WORK INSTRUCTION —
All entries are to be transcribed exactly. Pictures are not part of the copy.

(Rendered images with source text)
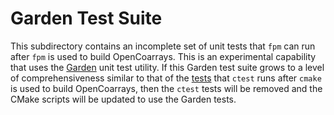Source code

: Garden Test Suite
=================

This subdirectory contains an incomplete set of unit tests that `fpm` can run
after `fpm` is used to build OpenCoarrays.  This is an experimental capability
that uses the [Garden] unit test utility.  If this Garden test suite grows to a
level of comprehensiveness similar to that of the [tests](../tests) that `ctest`
runs after `cmake` is used to build OpenCoarrays, then the `ctest` tests will be
removed and the CMake scripts will be updated to use the Garden tests.

[Garden]: https://gitlab.com/everythingfunctional/garden
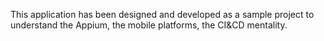 

This application has been designed and developed as a sample project to understand the Appium, the mobile platforms, the CI&CD mentality.
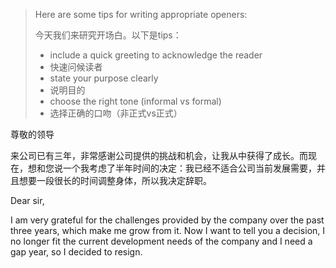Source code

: > Here are some tips for writing appropriate openers:
>
> 今天我们来研究开场白。以下是tips：
>
> - include a quick greeting to acknowledge the reader
> - 快速问候读者
> - state your purpose clearly
> - 说明目的
> - choose the right tone (informal vs formal)
> - 选择正确的口吻（非正式vs正式）



尊敬的领导

​		来公司已有三年，非常感谢公司提供的挑战和机会，让我从中获得了成长。而现在，想和您说一个我考虑了半年时间的决定：我已经不适合公司当前发展需要，并且想要一段很长的时间调整身体，所以我决定辞职。



Dear sir,

I am very grateful for the challenges provided by the company over the past three years, which make me grow from it.
Now I want to tell you a decision, I no longer fit the current development needs of the company and I need a gap year, so I decided to resign.

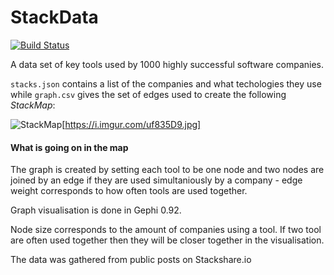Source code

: # StackData
[![Build Status](https://travis-ci.org/joemccann/dillinger.svg?branch=master)](https://travis-ci.org/joemccann/dillinger)

A data set of key tools used by 1000 highly successful software companies.

`stacks.json` contains a list of the companies and what techologies they use while `graph.csv` gives the set of edges used to create the following *StackMap*:  

![StackMap](https://i.imgur.com/uf835D9.jpg)[https://i.imgur.com/uf835D9.jpg]

#### What is going on in the map

The graph is created by setting each tool to be one node and two nodes are joined by an edge if they are used simultaniously by a company - edge weight corresponds to how often tools are used together.

Graph visualisation is done in Gephi 0.92. 

Node size corresponds to the amount of companies using a tool. If two tool are often used together then they will be closer together in the visualisation.

The data was gathered from public posts on Stackshare.io
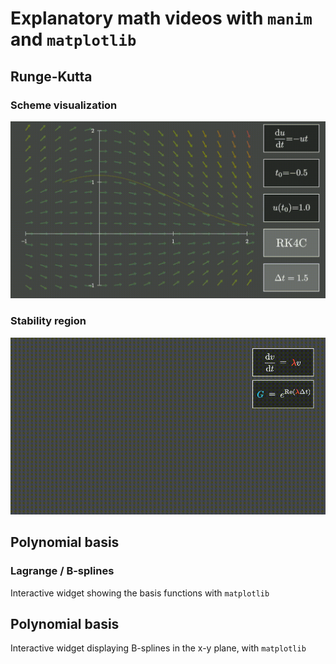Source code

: # Explanatory math videos with `manim` and `matplotlib`

## Runge-Kutta
### Scheme visualization
![Example 1 gif](videos/runge_kutta_demo/rk_demo.gif)

### Stability region
![Example 1 gif](videos/runge_kutta_stability/rk_stability.gif)

## Polynomial basis
### Lagrange / B-splines
Interactive widget showing the basis functions with `matplotlib`

## Polynomial basis
Interactive widget displaying B-splines in the x-y plane, with `matplotlib`
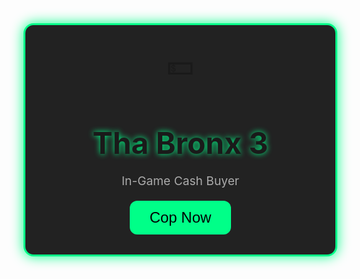 <!DOCTYPE html>
<html lang="en">
<head>
  <meta charset="UTF-8">
  <title>Tha Bronx 3 - Cash Buyer</title>
  <style>
    @import url('https://fonts.googleapis.com/css2?family=Bebas+Neue&display=swap');

    body {
      background: linear-gradient(145deg, #1a1a1a, #111);
      color: #fff;
      font-family: 'Bebas Neue', sans-serif;
      display: flex;
      align-items: center;
      justify-content: center;
      height: 100vh;
      margin: 0;
    }

    .cash-card {
      background: #222;
      border: 3px solid #00ff88;
      box-shadow: 0 0 25px #00ff8855;
      border-radius: 16px;
      padding: 2rem 3rem;
      text-align: center;
      max-width: 400px;
      animation: glow 2s infinite alternate;
    }

    @keyframes glow {
      from {
        box-shadow: 0 0 20px #00ff88;
      }
      to {
        box-shadow: 0 0 35px #00ff88, 0 0 15px #00ff88 inset;
      }
    }

    .cash-card h1 {
      font-size: 3rem;
      margin-bottom: 10px;
      text-shadow: 0 0 10px #00ff88;
    }

    .cash-card p {
      font-size: 1.2rem;
      margin-bottom: 20px;
      color: #aaa;
    }

    .buy-button {
      background: #00ff88;
      color: #000;
      border: none;
      font-size: 1.5rem;
      padding: 0.8rem 2rem;
      border-radius: 12px;
      cursor: pointer;
      transition: background 0.3s, transform 0.2s;
    }

    .buy-button:hover {
      background: #00ffaa;
      transform: scale(1.05);
    }

    .money-icon {
      font-size: 3rem;
      margin-bottom: 10px;
    }
  </style>
</head>
<body>
  <div class="cash-card">
    <div class="money-icon">💵</div>
    <h1>Tha Bronx 3</h1>
    <p>In-Game Cash Buyer</p>
    <button class="buy-button">Cop Now</button>
  </div>
</body>
</html>
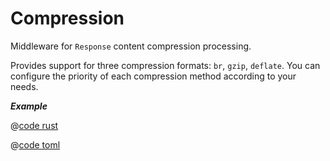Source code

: # Compression

Middleware for `Response` content compression processing.

Provides support for three compression formats: `br`, `gzip`, `deflate`. You can configure the priority of each compression method according to your needs.

_**Example**_ 

<CodeGroup>
  <CodeGroupItem title="main.rs" active>

@[code rust](../../../codes/compression/src/main.rs)

  </CodeGroupItem>
  <CodeGroupItem title="Cargo.toml">

@[code toml](../../../codes/compression/Cargo.toml)

  </CodeGroupItem>
</CodeGroup>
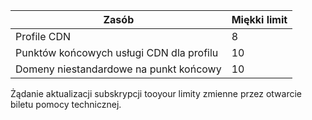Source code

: 
| Zasób | Miękki limit |
| --- | --- |
| Profile CDN |8 |
| Punktów końcowych usługi CDN dla profilu |10 |
| Domeny niestandardowe na punkt końcowy |10 |

Żądanie aktualizacji subskrypcji tooyour limity zmienne przez otwarcie biletu pomocy technicznej.

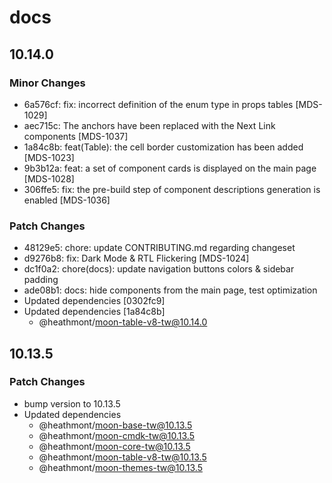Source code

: # docs

## 10.14.0

### Minor Changes

- 6a576cf: fix: incorrect definition of the enum type in props tables [MDS-1029]
- aec715c: The anchors have been replaced with the Next Link components [MDS-1037]
- 1a84c8b: feat(Table): the cell border customization has been added [MDS-1023]
- 9b3b12a: feat: а set of component cards is displayed on the main page [MDS-1028]
- 306ffe5: fix: the pre-build step of component descriptions generation is enabled [MDS-1036]

### Patch Changes

- 48129e5: chore: update CONTRIBUTING.md regarding changeset
- d9276b8: fix: Dark Mode & RTL Flickering [MDS-1024]
- dc1f0a2: chore(docs): update navigation buttons colors & sidebar padding
- ade08b1: docs: hide components from the main page, test optimization
- Updated dependencies [0302fc9]
- Updated dependencies [1a84c8b]
  - @heathmont/moon-table-v8-tw@10.14.0

## 10.13.5

### Patch Changes

- bump version to 10.13.5
- Updated dependencies
  - @heathmont/moon-base-tw@10.13.5
  - @heathmont/moon-cmdk-tw@10.13.5
  - @heathmont/moon-core-tw@10.13.5
  - @heathmont/moon-table-v8-tw@10.13.5
  - @heathmont/moon-themes-tw@10.13.5
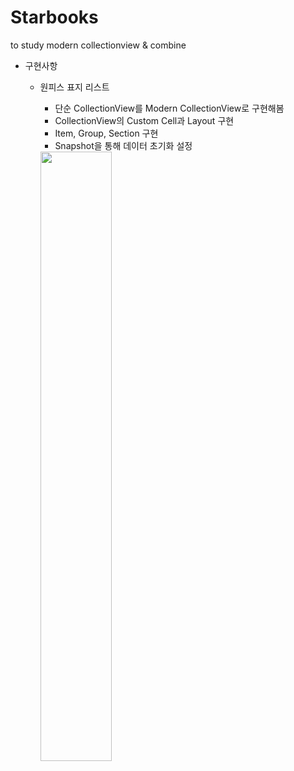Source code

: # Starbooks
to study modern collectionview &amp; combine

- 구현사항
    - 원피스 표지 리스트
        - 단순 CollectionView를 Modern CollectionView로 구현해봄
        - CollectionView의 Custom Cell과 Layout 구현
        - Item, Group, Section 구현
        - Snapshot을 통해 데이터 초기화 설정
        
        <img src="./img/starbooks_1.gif" width="50%"> 
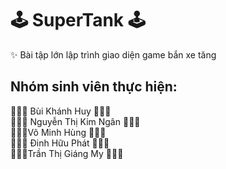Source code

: # 🕹 SuperTank 🕹
✨ 
Bài tập lớn lập trình giao diện game bắn xe tăng

## Nhóm sinh viên thực hiện: 
🌿🌿🌿 Bùi Khánh Huy 🌿🌿🌿 <br/>
🌻🌻🌻 Nguyễn Thị Kim Ngân 🌻🌻🌻 <br/>
🌲🌲🌲Võ Minh Hùng 🌲🌲🌲 <br/>
🍁🍁🍁 Đinh Hữu Phát 🍁🍁🍁 <br/>
🌵🌵🌵Trần Thị Giáng My 🌵🌵🌵 <br/>
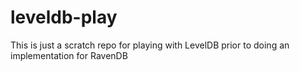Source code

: leveldb-play
============

This is just a scratch repo for playing with LevelDB prior to doing an implementation for RavenDB
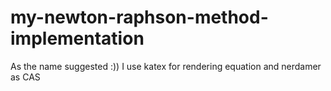 # my-newton-raphson-method-implementation
As the name suggested :))
I use katex for rendering equation
and nerdamer as CAS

OUTPUT OF THE TASK —
Source code

: Garden Test Suite
=================

This subdirectory contains an incomplete set of unit tests that `fpm` can run
after `fpm` is used to build OpenCoarrays.  This is an experimental capability
that uses the [Garden] unit test utility.  If this Garden test suite grows to a
level of comprehensiveness similar to that of the [tests](../tests) that `ctest`
runs after `cmake` is used to build OpenCoarrays, then the `ctest` tests will be
removed and the CMake scripts will be updated to use the Garden tests.

[Garden]: https://gitlab.com/everythingfunctional/garden

This application has been designed and developed as a sample project to understand the Appium, the mobile platforms, the CI&CD mentality.
Source code

: > Here are some tips for writing appropriate openers:
>
> 今天我们来研究开场白。以下是tips：
>
> - include a quick greeting to acknowledge the reader
> - 快速问候读者
> - state your purpose clearly
> - 说明目的
> - choose the right tone (informal vs formal)
> - 选择正确的口吻（非正式vs正式）



尊敬的领导

​		来公司已有三年，非常感谢公司提供的挑战和机会，让我从中获得了成长。而现在，想和您说一个我考虑了半年时间的决定：我已经不适合公司当前发展需要，并且想要一段很长的时间调整身体，所以我决定辞职。



Dear sir,

I am very grateful for the challenges provided by the company over the past three years, which make me grow from it.
Now I want to tell you a decision, I no longer fit the current development needs of the company and I need a gap year, so I decided to resign.

Source code

: # StackData
[![Build Status](https://travis-ci.org/joemccann/dillinger.svg?branch=master)](https://travis-ci.org/joemccann/dillinger)

A data set of key tools used by 1000 highly successful software companies.

`stacks.json` contains a list of the companies and what techologies they use while `graph.csv` gives the set of edges used to create the following *StackMap*:  

![StackMap](https://i.imgur.com/uf835D9.jpg)[https://i.imgur.com/uf835D9.jpg]

#### What is going on in the map

The graph is created by setting each tool to be one node and two nodes are joined by an edge if they are used simultaniously by a company - edge weight corresponds to how often tools are used together.

Graph visualisation is done in Gephi 0.92. 

Node size corresponds to the amount of companies using a tool. If two tool are often used together then they will be closer together in the visualisation.

The data was gathered from public posts on Stackshare.io
Source code

: # Explanatory math videos with `manim` and `matplotlib`

## Runge-Kutta
### Scheme visualization
![Example 1 gif](videos/runge_kutta_demo/rk_demo.gif)

### Stability region
![Example 1 gif](videos/runge_kutta_stability/rk_stability.gif)

## Polynomial basis
### Lagrange / B-splines
Interactive widget showing the basis functions with `matplotlib`

## Polynomial basis
Interactive widget displaying B-splines in the x-y plane, with `matplotlib`
 <!DOCTYPE html>
<html lang="en">
<head>
  <meta charset="UTF-8">
  <title>Tha Bronx 3 - Cash Buyer</title>
  <style>
    @import url('https://fonts.googleapis.com/css2?family=Bebas+Neue&display=swap');

    body {
      background: linear-gradient(145deg, #1a1a1a, #111);
      color: #fff;
      font-family: 'Bebas Neue', sans-serif;
      display: flex;
      align-items: center;
      justify-content: center;
      height: 100vh;
      margin: 0;
    }

    .cash-card {
      background: #222;
      border: 3px solid #00ff88;
      box-shadow: 0 0 25px #00ff8855;
      border-radius: 16px;
      padding: 2rem 3rem;
      text-align: center;
      max-width: 400px;
      animation: glow 2s infinite alternate;
    }

    @keyframes glow {
      from {
        box-shadow: 0 0 20px #00ff88;
      }
      to {
        box-shadow: 0 0 35px #00ff88, 0 0 15px #00ff88 inset;
      }
    }

    .cash-card h1 {
      font-size: 3rem;
      margin-bottom: 10px;
      text-shadow: 0 0 10px #00ff88;
    }

    .cash-card p {
      font-size: 1.2rem;
      margin-bottom: 20px;
      color: #aaa;
    }

    .buy-button {
      background: #00ff88;
      color: #000;
      border: none;
      font-size: 1.5rem;
      padding: 0.8rem 2rem;
      border-radius: 12px;
      cursor: pointer;
      transition: background 0.3s, transform 0.2s;
    }

    .buy-button:hover {
      background: #00ffaa;
      transform: scale(1.05);
    }

    .money-icon {
      font-size: 3rem;
      margin-bottom: 10px;
    }
  </style>
</head>
<body>
  <div class="cash-card">
    <div class="money-icon">💵</div>
    <h1>Tha Bronx 3</h1>
    <p>In-Game Cash Buyer</p>
    <button class="buy-button">Cop Now</button>
  </div>
</body>
</html>
Source code

: # Compression

Middleware for `Response` content compression processing.

Provides support for three compression formats: `br`, `gzip`, `deflate`. You can configure the priority of each compression method according to your needs.

_**Example**_ 

<CodeGroup>
  <CodeGroupItem title="main.rs" active>

@[code rust](../../../codes/compression/src/main.rs)

  </CodeGroupItem>
  <CodeGroupItem title="Cargo.toml">

@[code toml](../../../codes/compression/Cargo.toml)

  </CodeGroupItem>
</CodeGroup>
Source code

: 
| Zasób | Miękki limit |
| --- | --- |
| Profile CDN |8 |
| Punktów końcowych usługi CDN dla profilu |10 |
| Domeny niestandardowe na punkt końcowy |10 |

Żądanie aktualizacji subskrypcji tooyour limity zmienne przez otwarcie biletu pomocy technicznej.

Source code

: # docs

## 10.14.0

### Minor Changes

- 6a576cf: fix: incorrect definition of the enum type in props tables [MDS-1029]
- aec715c: The anchors have been replaced with the Next Link components [MDS-1037]
- 1a84c8b: feat(Table): the cell border customization has been added [MDS-1023]
- 9b3b12a: feat: а set of component cards is displayed on the main page [MDS-1028]
- 306ffe5: fix: the pre-build step of component descriptions generation is enabled [MDS-1036]

### Patch Changes

- 48129e5: chore: update CONTRIBUTING.md regarding changeset
- d9276b8: fix: Dark Mode & RTL Flickering [MDS-1024]
- dc1f0a2: chore(docs): update navigation buttons colors & sidebar padding
- ade08b1: docs: hide components from the main page, test optimization
- Updated dependencies [0302fc9]
- Updated dependencies [1a84c8b]
  - @heathmont/moon-table-v8-tw@10.14.0

## 10.13.5

### Patch Changes

- bump version to 10.13.5
- Updated dependencies
  - @heathmont/moon-base-tw@10.13.5
  - @heathmont/moon-cmdk-tw@10.13.5
  - @heathmont/moon-core-tw@10.13.5
  - @heathmont/moon-table-v8-tw@10.13.5
  - @heathmont/moon-themes-tw@10.13.5
Source code

: # Starbooks
to study modern collectionview &amp; combine

- 구현사항
    - 원피스 표지 리스트
        - 단순 CollectionView를 Modern CollectionView로 구현해봄
        - CollectionView의 Custom Cell과 Layout 구현
        - Item, Group, Section 구현
        - Snapshot을 통해 데이터 초기화 설정
        
        <img src="./img/starbooks_1.gif" width="50%"> 
Source code

: # 🕹 SuperTank 🕹
✨ 
Bài tập lớn lập trình giao diện game bắn xe tăng

## Nhóm sinh viên thực hiện: 
🌿🌿🌿 Bùi Khánh Huy 🌿🌿🌿 <br/>
🌻🌻🌻 Nguyễn Thị Kim Ngân 🌻🌻🌻 <br/>
🌲🌲🌲Võ Minh Hùng 🌲🌲🌲 <br/>
🍁🍁🍁 Đinh Hữu Phát 🍁🍁🍁 <br/>
🌵🌵🌵Trần Thị Giáng My 🌵🌵🌵 <br/>
Source code

: leveldb-play
============

This is just a scratch repo for playing with LevelDB prior to doing an implementation for RavenDB
 # my-newton-raphson-method-implementation
As the name suggested :))
I use katex for rendering equation
and nerdamer as CAS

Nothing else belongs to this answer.